Signed September 18, 2008.

JAMES W. NORMAN
Administrative Law Judge
STATE OFFICE OF ADMINISTRATIVE HEARINGS

  1. 31 TexReg 3571.
  2. Jones v. State, 225 S.W.3d 772, 782 (Tex. App.—Houston [14th] 2007, no writ).
  3. There is no reason that validly-enacted rules should not construed in the same manner as statutory law. Validly passed rules of an administrative agency acting within its authority have the force and effect of statutes. The Insurance Company of the State of Pennsylvania v. Hartford Underwriters Insurance Company, 164 S.W. 3d 747, 749 (Tex. App.—Houston [14th] 2005, no writ).
  4. Rule 137.100 was adopted to be effective on January 18, 2007. 32 TexReg 163.
  5. In Re Estate of Nash, 220 S.W. 3d 914, 917 (Tex. 2007).
  6. Provider cited Rule 134.600(b), which says, “When Division-adopted treatment guidelines conflict with this section, this section prevails.” However, it appears that Rule 137.100 adopts a treatment guideline rather than being a treatment guideline itself.
  7. Osterberg v. Peca, 12 S.W. 3rd 31, 51 (Tex. 2000).
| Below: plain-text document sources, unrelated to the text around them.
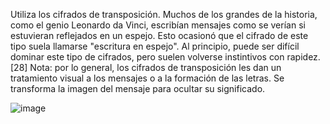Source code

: Utiliza los cifrados de transposición. Muchos de los grandes de la historia, como el genio Leonardo da Vinci, escribían mensajes como se verían si estuvieran reflejados en un espejo. Esto ocasionó que el cifrado de este tipo suela llamarse "escritura en espejo". Al principio, puede ser difícil dominar este tipo de cifrados, pero suelen volverse instintivos con rapidez.[28]
Nota: por lo general, los cifrados de transposición les dan un tratamiento visual a los mensajes o a la formación de las letras. Se transforma la imagen del mensaje para ocultar su significado.


![image](https://user-images.githubusercontent.com/114906861/197959364-211e1dff-6b61-464f-8382-fd8c1e91b6bb.PNG)
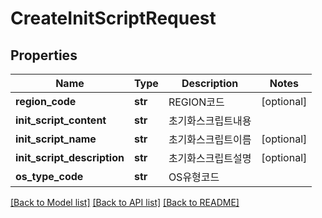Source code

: # CreateInitScriptRequest

## Properties
Name | Type | Description | Notes
------------ | ------------- | ------------- | -------------
**region_code** | **str** | REGION코드 | [optional] 
**init_script_content** | **str** | 초기화스크립트내용 | 
**init_script_name** | **str** | 초기화스크립트이름 | [optional] 
**init_script_description** | **str** | 초기화스크립트설명 | [optional] 
**os_type_code** | **str** | OS유형코드 | 

[[Back to Model list]](../README.md#documentation-for-models) [[Back to API list]](../README.md#documentation-for-api-endpoints) [[Back to README]](../README.md)


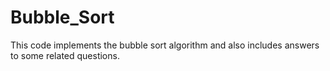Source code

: # Bubble_Sort
This code implements the bubble sort algorithm and also includes answers to some related questions.
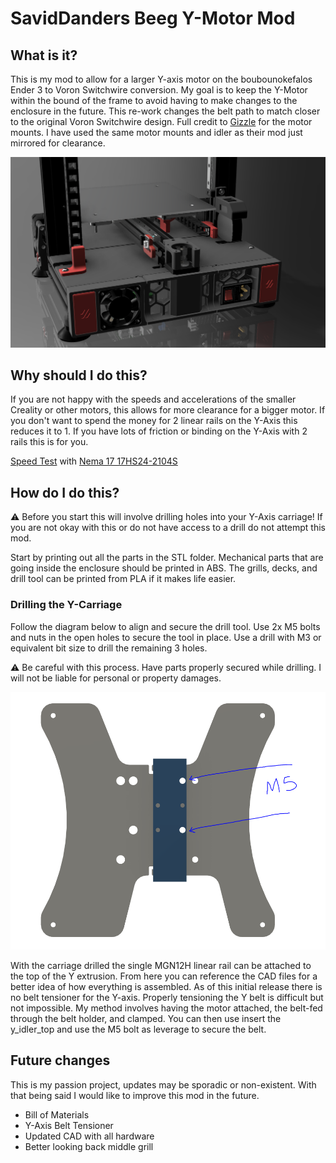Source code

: # SavidDanders Beeg Y-Motor Mod
## What is it?

This is my mod to allow for a larger Y-axis motor on the boubounokefalos Ender 3 to Voron Switchwire conversion. My goal is to keep the Y-Motor within the bound of the frame to avoid having to make changes to the enclosure in the future. This re-work changes the belt path to match closer to the original Voron Switchwire design. Full credit to [Gizzle](https://github.com/VoronDesign/VoronUsers/tree/master/printer_mods/Gizzle/ender-3_(pro)_switchwire) for the motor mounts. I have used the same motor mounts and idler as their mod just mirrored for clearance.

![Beeg Y-Motor Mod](https://github.com/SavidDanders/SavidDanders-Ender-Switchwire/blob/main/Images/y_motor.PNG?raw=true)

## Why should I do this?

If you are not happy with the speeds and accelerations of the smaller Creality or other motors, this allows for more clearance for a bigger motor. If you don't want to spend the money for 2 linear rails on the Y-Axis this reduces it to 1. If you have lots of friction or binding on the Y-Axis with 2 rails this is for you.

[Speed Test](https://discord.com/channels/460117602945990666/947303252372906014/973366943748866120) with [Nema 17 17HS24-2104S](https://www.omc-stepperonline.com/nema-17-bipolar-1-8deg-65ncm-92oz-in-2-1a-3-36v-42x42x60mm-4-wires-17hs24-2104s)

## How do I do this?

⚠️ Before you start this will involve drilling holes into your Y-Axis carriage! If you are not okay with this or do not have access to a drill do not attempt this mod.

Start by printing out all the parts in the STL folder. Mechanical parts that are going inside the enclosure should be printed in ABS. The grills, decks, and drill tool can be printed from PLA if it makes life easier.

### Drilling the Y-Carriage
Follow the diagram below to align and secure the drill tool. Use 2x M5 bolts and nuts in the open holes to secure the tool in place. Use a drill with M3 or equivalent bit size to drill the remaining 3 holes.

⚠️ Be careful with this process. Have parts properly secured while drilling. I will not be liable for personal or property damages.

![Alignment tool diagram](https://github.com/SavidDanders/SavidDanders-Ender-Switchwire/blob/main/Images/alignment.PNG?raw=true)

With the carriage drilled the single MGN12H linear rail can be attached to the top of the Y extrusion. From here you can reference the CAD files for a better idea of how everything is assembled. As of this initial release there is no belt tensioner for the Y-axis. Properly tensioning the Y belt is difficult but not impossible. My method involves having the motor attached, the belt-fed through the belt holder, and clamped. You can then use insert the y_idler_top and use the M5 bolt as leverage to secure the belt. 

## Future changes

This is my passion project, updates may be sporadic or non-existent. With that being said I would like to improve this mod in the future.
* Bill of Materials
* Y-Axis Belt Tensioner
* Updated CAD with all hardware
* Better looking back middle grill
  8. Subsection (c) of Rule 134.600 should also been seen as conflicting with subsection (a)(4) (assuming Provider’s argument that a conflict exists is accepted). It provides that carriers are liable for medical costs for care listed in subsections (p) and (q) only in the case of an emergency, preauthorization under subsection (p), concurrent review under subsection (q), or when ordered by the Commissioner. Since subsection (p)(4) does not address exempted programs, subsection (p)(12) is the only portion of subsection (p) that addresses Provider’s program. Thus, in accordance with subsection (c), carriers are not liable for Provider’s care listed in subsection (p) (the specific care in this case being Provider’s services that fall under subsection (p)(12)), unless it was preauthorized (or provided in an emergency or ordered by the Commissioner).
  9. Tex. Gov’t Code Ann. § 311.025.
  10. Tex. Gov’t Code Ann. § 311.026; City of Dallas v. Mitchell, 870 S.W. 2d 21, 22 (Tex. 1994).
  11. 31 TexReg 3566.
  12. 27 TexReg 10329, 10332, 12359, 12364.
  13. 31 TexReg 818.
  14. See 31 TexReg 813. Subsection (a)(4) is one of three new provisions in subsection (a). 31 TexReg 815.